== WORK TASK ==
Each line in the entries below that contains the word "organized" counts once. Report how many there are and nothing more.
=-=-=-=-=
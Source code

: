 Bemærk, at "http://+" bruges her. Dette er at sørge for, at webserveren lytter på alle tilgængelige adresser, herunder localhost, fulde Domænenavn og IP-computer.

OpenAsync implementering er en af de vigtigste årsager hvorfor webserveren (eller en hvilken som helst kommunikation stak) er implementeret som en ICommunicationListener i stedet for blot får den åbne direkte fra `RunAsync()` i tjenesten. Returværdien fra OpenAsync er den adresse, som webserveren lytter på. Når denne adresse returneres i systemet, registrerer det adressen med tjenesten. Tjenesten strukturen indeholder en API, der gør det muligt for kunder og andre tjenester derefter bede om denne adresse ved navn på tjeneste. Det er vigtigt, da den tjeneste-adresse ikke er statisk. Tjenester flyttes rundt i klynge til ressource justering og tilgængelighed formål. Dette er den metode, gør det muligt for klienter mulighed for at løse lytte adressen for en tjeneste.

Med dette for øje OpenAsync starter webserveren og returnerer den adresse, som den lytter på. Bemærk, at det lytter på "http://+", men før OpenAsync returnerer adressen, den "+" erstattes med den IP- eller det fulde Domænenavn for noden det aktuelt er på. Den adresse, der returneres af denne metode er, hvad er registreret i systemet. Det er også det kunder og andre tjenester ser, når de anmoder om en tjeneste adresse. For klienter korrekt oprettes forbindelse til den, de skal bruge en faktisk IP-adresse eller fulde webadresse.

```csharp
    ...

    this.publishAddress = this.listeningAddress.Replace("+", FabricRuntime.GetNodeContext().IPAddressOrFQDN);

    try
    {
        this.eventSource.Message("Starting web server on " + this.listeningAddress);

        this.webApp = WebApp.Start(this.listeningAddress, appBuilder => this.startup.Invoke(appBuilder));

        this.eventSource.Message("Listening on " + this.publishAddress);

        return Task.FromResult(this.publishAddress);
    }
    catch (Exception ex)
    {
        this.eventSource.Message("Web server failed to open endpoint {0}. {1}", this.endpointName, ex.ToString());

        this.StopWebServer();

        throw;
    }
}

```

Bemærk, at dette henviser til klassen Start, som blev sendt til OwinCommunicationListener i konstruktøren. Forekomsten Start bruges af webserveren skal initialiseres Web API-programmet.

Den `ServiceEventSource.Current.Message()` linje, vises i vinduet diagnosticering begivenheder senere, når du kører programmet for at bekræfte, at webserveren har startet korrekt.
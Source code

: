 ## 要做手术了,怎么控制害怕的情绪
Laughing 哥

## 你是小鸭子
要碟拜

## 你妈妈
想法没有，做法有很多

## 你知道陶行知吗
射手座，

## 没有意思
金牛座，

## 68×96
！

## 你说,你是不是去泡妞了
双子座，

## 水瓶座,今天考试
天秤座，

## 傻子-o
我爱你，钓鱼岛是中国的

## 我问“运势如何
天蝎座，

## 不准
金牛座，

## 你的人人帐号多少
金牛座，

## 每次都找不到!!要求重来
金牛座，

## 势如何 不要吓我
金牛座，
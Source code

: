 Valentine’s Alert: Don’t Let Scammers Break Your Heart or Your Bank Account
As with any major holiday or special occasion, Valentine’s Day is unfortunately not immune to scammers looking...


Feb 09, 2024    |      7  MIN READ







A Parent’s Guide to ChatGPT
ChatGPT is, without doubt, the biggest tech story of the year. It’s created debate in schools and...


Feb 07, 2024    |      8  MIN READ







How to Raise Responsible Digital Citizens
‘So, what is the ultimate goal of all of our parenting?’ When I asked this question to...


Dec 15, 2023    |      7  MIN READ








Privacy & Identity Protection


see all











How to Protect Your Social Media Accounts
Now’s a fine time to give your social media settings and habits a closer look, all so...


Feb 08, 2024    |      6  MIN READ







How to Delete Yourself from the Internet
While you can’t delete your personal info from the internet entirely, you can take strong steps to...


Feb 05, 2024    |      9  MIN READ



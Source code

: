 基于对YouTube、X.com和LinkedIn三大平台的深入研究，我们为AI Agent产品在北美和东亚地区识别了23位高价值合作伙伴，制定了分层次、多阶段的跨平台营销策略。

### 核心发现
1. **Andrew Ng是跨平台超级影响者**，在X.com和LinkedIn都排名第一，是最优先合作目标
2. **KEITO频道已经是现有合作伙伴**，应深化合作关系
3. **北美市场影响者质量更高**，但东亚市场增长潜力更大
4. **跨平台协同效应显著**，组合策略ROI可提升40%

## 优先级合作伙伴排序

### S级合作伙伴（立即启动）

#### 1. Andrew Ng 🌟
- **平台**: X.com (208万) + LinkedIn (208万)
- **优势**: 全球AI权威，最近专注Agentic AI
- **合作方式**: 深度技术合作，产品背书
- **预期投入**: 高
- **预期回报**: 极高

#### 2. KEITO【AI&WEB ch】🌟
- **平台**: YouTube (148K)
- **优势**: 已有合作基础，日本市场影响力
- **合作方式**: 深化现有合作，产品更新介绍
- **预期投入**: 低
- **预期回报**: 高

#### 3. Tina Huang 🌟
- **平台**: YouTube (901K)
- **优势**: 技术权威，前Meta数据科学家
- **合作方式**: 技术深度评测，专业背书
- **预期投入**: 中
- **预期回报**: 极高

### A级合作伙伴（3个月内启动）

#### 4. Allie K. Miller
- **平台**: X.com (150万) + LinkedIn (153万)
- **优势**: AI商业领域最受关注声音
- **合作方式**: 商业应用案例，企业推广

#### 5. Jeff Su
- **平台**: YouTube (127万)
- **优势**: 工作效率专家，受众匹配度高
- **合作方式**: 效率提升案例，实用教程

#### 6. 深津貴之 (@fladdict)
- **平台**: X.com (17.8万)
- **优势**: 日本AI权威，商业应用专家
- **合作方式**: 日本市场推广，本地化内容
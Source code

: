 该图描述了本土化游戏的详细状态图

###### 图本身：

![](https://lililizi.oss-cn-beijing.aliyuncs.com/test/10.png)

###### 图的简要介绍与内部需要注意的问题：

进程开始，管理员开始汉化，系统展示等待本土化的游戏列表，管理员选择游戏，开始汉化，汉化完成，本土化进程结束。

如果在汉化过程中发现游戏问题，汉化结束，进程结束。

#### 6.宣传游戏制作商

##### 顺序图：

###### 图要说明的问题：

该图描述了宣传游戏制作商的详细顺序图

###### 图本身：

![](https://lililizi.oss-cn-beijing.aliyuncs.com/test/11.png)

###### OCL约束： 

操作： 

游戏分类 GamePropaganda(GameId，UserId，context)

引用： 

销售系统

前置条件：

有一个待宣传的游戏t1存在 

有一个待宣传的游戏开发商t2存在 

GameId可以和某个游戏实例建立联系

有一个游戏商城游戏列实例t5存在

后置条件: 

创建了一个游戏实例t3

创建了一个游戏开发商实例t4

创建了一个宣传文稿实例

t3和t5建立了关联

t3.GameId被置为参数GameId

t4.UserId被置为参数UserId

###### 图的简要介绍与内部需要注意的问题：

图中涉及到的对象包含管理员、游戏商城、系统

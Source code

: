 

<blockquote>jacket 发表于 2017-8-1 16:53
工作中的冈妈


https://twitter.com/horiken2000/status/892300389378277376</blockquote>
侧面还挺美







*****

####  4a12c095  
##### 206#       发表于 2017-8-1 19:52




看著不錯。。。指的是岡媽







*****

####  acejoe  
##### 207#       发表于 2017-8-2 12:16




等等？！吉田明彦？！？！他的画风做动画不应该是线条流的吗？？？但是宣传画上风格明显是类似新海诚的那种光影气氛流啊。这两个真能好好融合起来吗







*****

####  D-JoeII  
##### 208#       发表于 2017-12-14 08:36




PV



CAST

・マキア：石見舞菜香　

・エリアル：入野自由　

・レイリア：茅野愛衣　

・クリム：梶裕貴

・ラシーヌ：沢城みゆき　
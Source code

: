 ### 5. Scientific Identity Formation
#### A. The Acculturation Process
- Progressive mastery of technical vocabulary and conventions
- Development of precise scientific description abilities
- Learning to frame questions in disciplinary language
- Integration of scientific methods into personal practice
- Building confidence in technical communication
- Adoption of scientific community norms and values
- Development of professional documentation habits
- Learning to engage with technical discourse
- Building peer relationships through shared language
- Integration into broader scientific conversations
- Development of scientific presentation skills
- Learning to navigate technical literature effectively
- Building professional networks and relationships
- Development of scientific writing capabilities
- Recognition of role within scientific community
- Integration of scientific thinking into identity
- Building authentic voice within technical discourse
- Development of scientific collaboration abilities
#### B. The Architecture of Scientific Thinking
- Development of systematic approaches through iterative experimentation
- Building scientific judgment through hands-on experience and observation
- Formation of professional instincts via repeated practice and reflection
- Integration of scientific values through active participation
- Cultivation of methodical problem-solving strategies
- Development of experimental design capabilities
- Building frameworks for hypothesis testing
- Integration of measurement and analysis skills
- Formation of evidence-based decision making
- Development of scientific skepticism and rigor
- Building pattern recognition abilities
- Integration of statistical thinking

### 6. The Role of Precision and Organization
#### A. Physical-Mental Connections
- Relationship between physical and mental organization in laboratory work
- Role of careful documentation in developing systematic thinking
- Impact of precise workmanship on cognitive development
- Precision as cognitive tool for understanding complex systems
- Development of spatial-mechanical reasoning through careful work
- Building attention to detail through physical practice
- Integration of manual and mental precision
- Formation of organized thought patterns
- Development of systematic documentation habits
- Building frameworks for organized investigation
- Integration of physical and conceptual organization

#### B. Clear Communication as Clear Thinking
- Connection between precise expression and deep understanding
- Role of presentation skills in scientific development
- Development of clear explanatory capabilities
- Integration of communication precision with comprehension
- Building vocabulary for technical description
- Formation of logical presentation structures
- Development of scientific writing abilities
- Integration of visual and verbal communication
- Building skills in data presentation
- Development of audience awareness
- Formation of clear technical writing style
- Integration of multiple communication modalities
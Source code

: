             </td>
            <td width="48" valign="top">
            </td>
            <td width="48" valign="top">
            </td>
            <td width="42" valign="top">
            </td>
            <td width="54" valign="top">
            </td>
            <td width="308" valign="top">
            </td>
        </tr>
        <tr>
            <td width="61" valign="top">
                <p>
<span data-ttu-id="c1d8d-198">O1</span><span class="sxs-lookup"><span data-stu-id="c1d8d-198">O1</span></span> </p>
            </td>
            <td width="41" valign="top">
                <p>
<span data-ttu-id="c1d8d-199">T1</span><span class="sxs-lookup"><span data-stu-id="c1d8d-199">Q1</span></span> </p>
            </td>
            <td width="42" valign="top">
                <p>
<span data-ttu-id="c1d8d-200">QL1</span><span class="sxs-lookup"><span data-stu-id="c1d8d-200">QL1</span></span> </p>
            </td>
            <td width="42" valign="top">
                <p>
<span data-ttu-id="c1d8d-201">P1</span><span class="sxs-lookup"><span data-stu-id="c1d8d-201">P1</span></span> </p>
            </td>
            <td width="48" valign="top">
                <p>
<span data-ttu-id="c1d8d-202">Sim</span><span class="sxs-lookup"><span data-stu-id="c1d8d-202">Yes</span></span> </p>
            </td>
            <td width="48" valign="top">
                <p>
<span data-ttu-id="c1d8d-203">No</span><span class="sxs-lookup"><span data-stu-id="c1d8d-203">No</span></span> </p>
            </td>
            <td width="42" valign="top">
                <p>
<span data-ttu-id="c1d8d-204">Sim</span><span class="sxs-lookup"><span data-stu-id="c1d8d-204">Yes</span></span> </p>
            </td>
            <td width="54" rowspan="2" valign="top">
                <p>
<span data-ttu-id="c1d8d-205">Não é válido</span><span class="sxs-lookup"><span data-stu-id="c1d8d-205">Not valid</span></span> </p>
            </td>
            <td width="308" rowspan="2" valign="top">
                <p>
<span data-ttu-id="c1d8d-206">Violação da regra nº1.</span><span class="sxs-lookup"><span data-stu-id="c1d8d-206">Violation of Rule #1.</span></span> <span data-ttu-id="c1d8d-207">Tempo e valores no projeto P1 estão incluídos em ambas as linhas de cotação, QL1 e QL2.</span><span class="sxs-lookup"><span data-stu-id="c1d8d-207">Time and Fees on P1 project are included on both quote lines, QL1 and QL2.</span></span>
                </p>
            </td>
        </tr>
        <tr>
=-=-=-=-=
== RESPONSE AREA ==
2